▶ _Try it_
Before you finish, make sure every line below has been written out exactly.

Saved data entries
= = =

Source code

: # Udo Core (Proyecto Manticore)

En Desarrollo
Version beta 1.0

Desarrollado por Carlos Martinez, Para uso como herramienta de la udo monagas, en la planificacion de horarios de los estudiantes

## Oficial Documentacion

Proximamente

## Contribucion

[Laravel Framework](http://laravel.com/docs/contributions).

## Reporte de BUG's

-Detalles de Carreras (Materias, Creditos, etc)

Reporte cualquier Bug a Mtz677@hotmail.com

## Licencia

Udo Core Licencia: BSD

= = =

▶ _Solution to this exercise_
Source code

: # Udo Core (Proyecto Manticore)

En Desarrollo
Version beta 1.0

Desarrollado por Carlos Martinez, Para uso como herramienta de la udo monagas, en la planificacion de horarios de los estudiantes

## Oficial Documentacion

Proximamente

## Contribucion

[Laravel Framework](http://laravel.com/docs/contributions).

## Reporte de BUG's

-Detalles de Carreras (Materias, Creditos, etc)

Reporte cualquier Bug a Mtz677@hotmail.com

## Licencia

Udo Core Licencia: BSD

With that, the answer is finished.